(Information provided begins)

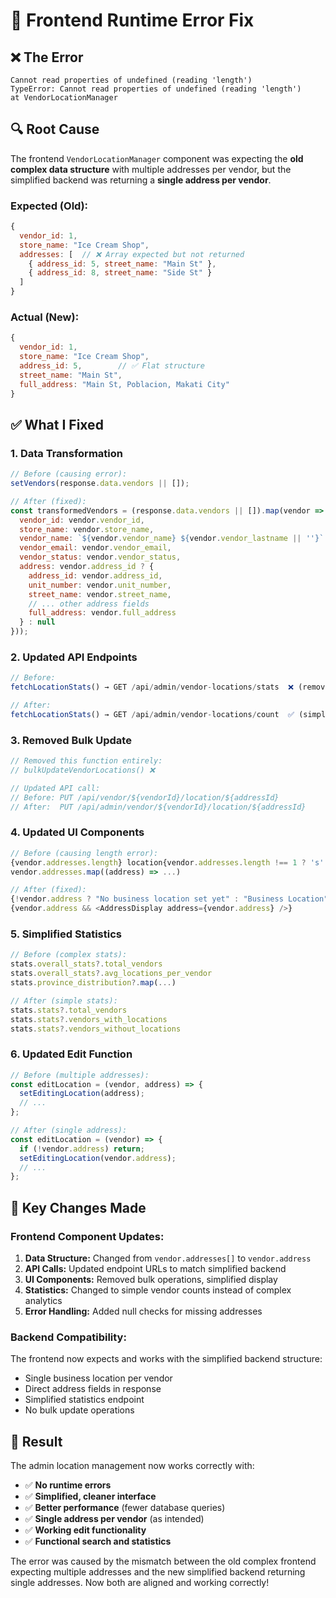 # 🐛 Frontend Runtime Error Fix

## ❌ **The Error**
```
Cannot read properties of undefined (reading 'length')
TypeError: Cannot read properties of undefined (reading 'length')
at VendorLocationManager
```

## 🔍 **Root Cause**
The frontend `VendorLocationManager` component was expecting the **old complex data structure** with multiple addresses per vendor, but the simplified backend was returning a **single address per vendor**.

### **Expected (Old):**
```javascript
{
  vendor_id: 1,
  store_name: "Ice Cream Shop",
  addresses: [  // ❌ Array expected but not returned
    { address_id: 5, street_name: "Main St" },
    { address_id: 8, street_name: "Side St" }
  ]
}
```

### **Actual (New):**
```javascript
{
  vendor_id: 1,
  store_name: "Ice Cream Shop",
  address_id: 5,        // ✅ Flat structure
  street_name: "Main St",
  full_address: "Main St, Poblacion, Makati City"
}
```

## ✅ **What I Fixed**

### **1. Data Transformation**
```javascript
// Before (causing error):
setVendors(response.data.vendors || []);

// After (fixed):
const transformedVendors = (response.data.vendors || []).map(vendor => ({
  vendor_id: vendor.vendor_id,
  store_name: vendor.store_name,
  vendor_name: `${vendor.vendor_name} ${vendor.vendor_lastname || ''}`.trim(),
  vendor_email: vendor.vendor_email,
  vendor_status: vendor.vendor_status,
  address: vendor.address_id ? {
    address_id: vendor.address_id,
    unit_number: vendor.unit_number,
    street_name: vendor.street_name,
    // ... other address fields
    full_address: vendor.full_address
  } : null
}));
```

### **2. Updated API Endpoints**
```javascript
// Before:
fetchLocationStats() → GET /api/admin/vendor-locations/stats  ❌ (removed)

// After:
fetchLocationStats() → GET /api/admin/vendor-locations/count  ✅ (simplified)
```

### **3. Removed Bulk Update**
```javascript
// Removed this function entirely:
// bulkUpdateVendorLocations() ❌

// Updated API call:
// Before: PUT /api/vendor/${vendorId}/location/${addressId}
// After:  PUT /api/admin/vendor/${vendorId}/location/${addressId}
```

### **4. Updated UI Components**
```javascript
// Before (causing length error):
{vendor.addresses.length} location{vendor.addresses.length !== 1 ? 's' : ''}
vendor.addresses.map((address) => ...)

// After (fixed):
{!vendor.address ? "No business location set yet" : "Business Location"}
{vendor.address && <AddressDisplay address={vendor.address} />}
```

### **5. Simplified Statistics**
```javascript
// Before (complex stats):
stats.overall_stats?.total_vendors
stats.overall_stats?.avg_locations_per_vendor
stats.province_distribution?.map(...)

// After (simple stats):
stats.stats?.total_vendors
stats.stats?.vendors_with_locations
stats.stats?.vendors_without_locations
```

### **6. Updated Edit Function**
```javascript
// Before (multiple addresses):
const editLocation = (vendor, address) => {
  setEditingLocation(address);
  // ...
};

// After (single address):
const editLocation = (vendor) => {
  if (!vendor.address) return;
  setEditingLocation(vendor.address);
  // ...
};
```

## 🎯 **Key Changes Made**

### **Frontend Component Updates:**
1. **Data Structure:** Changed from `vendor.addresses[]` to `vendor.address`
2. **API Calls:** Updated endpoint URLs to match simplified backend
3. **UI Components:** Removed bulk operations, simplified display
4. **Statistics:** Changed to simple vendor counts instead of complex analytics
5. **Error Handling:** Added null checks for missing addresses

### **Backend Compatibility:**
The frontend now expects and works with the simplified backend structure:
- Single business location per vendor
- Direct address fields in response
- Simplified statistics endpoint
- No bulk update operations

## 🚀 **Result**

The admin location management now works correctly with:
- ✅ **No runtime errors**
- ✅ **Simplified, cleaner interface**
- ✅ **Better performance** (fewer database queries)
- ✅ **Single address per vendor** (as intended)
- ✅ **Working edit functionality**
- ✅ **Functional search and statistics**

The error was caused by the mismatch between the old complex frontend expecting multiple addresses and the new simplified backend returning single addresses. Now both are aligned and working correctly!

(Information provided ends)

[Exercise prompt]
Return all the data exactly, and keep the pictures out.

[Response to this task]
 # 🐛 Frontend Runtime Error Fix

## ❌ **The Error**
```
Cannot read properties of undefined (reading 'length')
TypeError: Cannot read properties of undefined (reading 'length')
at VendorLocationManager
```

## 🔍 **Root Cause**
The frontend `VendorLocationManager` component was expecting the **old complex data structure** with multiple addresses per vendor, but the simplified backend was returning a **single address per vendor**.

### **Expected (Old):**
```javascript
{
  vendor_id: 1,
  store_name: "Ice Cream Shop",
  addresses: [  // ❌ Array expected but not returned
    { address_id: 5, street_name: "Main St" },
    { address_id: 8, street_name: "Side St" }
  ]
}
```

### **Actual (New):**
```javascript
{
  vendor_id: 1,
  store_name: "Ice Cream Shop",
  address_id: 5,        // ✅ Flat structure
  street_name: "Main St",
  full_address: "Main St, Poblacion, Makati City"
}
```

## ✅ **What I Fixed**

### **1. Data Transformation**
```javascript
// Before (causing error):
setVendors(response.data.vendors || []);

// After (fixed):
const transformedVendors = (response.data.vendors || []).map(vendor => ({
  vendor_id: vendor.vendor_id,
  store_name: vendor.store_name,
  vendor_name: `${vendor.vendor_name} ${vendor.vendor_lastname || ''}`.trim(),
  vendor_email: vendor.vendor_email,
  vendor_status: vendor.vendor_status,
  address: vendor.address_id ? {
    address_id: vendor.address_id,
    unit_number: vendor.unit_number,
    street_name: vendor.street_name,
    // ... other address fields
    full_address: vendor.full_address
  } : null
}));
```

### **2. Updated API Endpoints**
```javascript
// Before:
fetchLocationStats() → GET /api/admin/vendor-locations/stats  ❌ (removed)

// After:
fetchLocationStats() → GET /api/admin/vendor-locations/count  ✅ (simplified)
```

### **3. Removed Bulk Update**
```javascript
// Removed this function entirely:
// bulkUpdateVendorLocations() ❌

// Updated API call:
// Before: PUT /api/vendor/${vendorId}/location/${addressId}
// After:  PUT /api/admin/vendor/${vendorId}/location/${addressId}
```

### **4. Updated UI Components**
```javascript
// Before (causing length error):
{vendor.addresses.length} location{vendor.addresses.length !== 1 ? 's' : ''}
vendor.addresses.map((address) => ...)

// After (fixed):
{!vendor.address ? "No business location set yet" : "Business Location"}
{vendor.address && <AddressDisplay address={vendor.address} />}
```

### **5. Simplified Statistics**
```javascript
// Before (complex stats):
stats.overall_stats?.total_vendors
stats.overall_stats?.avg_locations_per_vendor
stats.province_distribution?.map(...)

// After (simple stats):
stats.stats?.total_vendors
stats.stats?.vendors_with_locations
stats.stats?.vendors_without_locations
```

### **6. Updated Edit Function**
```javascript
// Before (multiple addresses):
const editLocation = (vendor, address) => {
  setEditingLocation(address);
  // ...
};

// After (single address):
const editLocation = (vendor) => {
  if (!vendor.address) return;
  setEditingLocation(vendor.address);
  // ...
};
```

## 🎯 **Key Changes Made**

### **Frontend Component Updates:**
1. **Data Structure:** Changed from `vendor.addresses[]` to `vendor.address`
2. **API Calls:** Updated endpoint URLs to match simplified backend
3. **UI Components:** Removed bulk operations, simplified display
4. **Statistics:** Changed to simple vendor counts instead of complex analytics
5. **Error Handling:** Added null checks for missing addresses

### **Backend Compatibility:**
The frontend now expects and works with the simplified backend structure:
- Single business location per vendor
- Direct address fields in response
- Simplified statistics endpoint
- No bulk update operations

## 🚀 **Result**

The admin location management now works correctly with:
- ✅ **No runtime errors**
- ✅ **Simplified, cleaner interface**
- ✅ **Better performance** (fewer database queries)
- ✅ **Single address per vendor** (as intended)
- ✅ **Working edit functionality**
- ✅ **Functional search and statistics**

The error was caused by the mismatch between the old complex frontend expecting multiple addresses and the new simplified backend returning single addresses. Now both are aligned and working correctly!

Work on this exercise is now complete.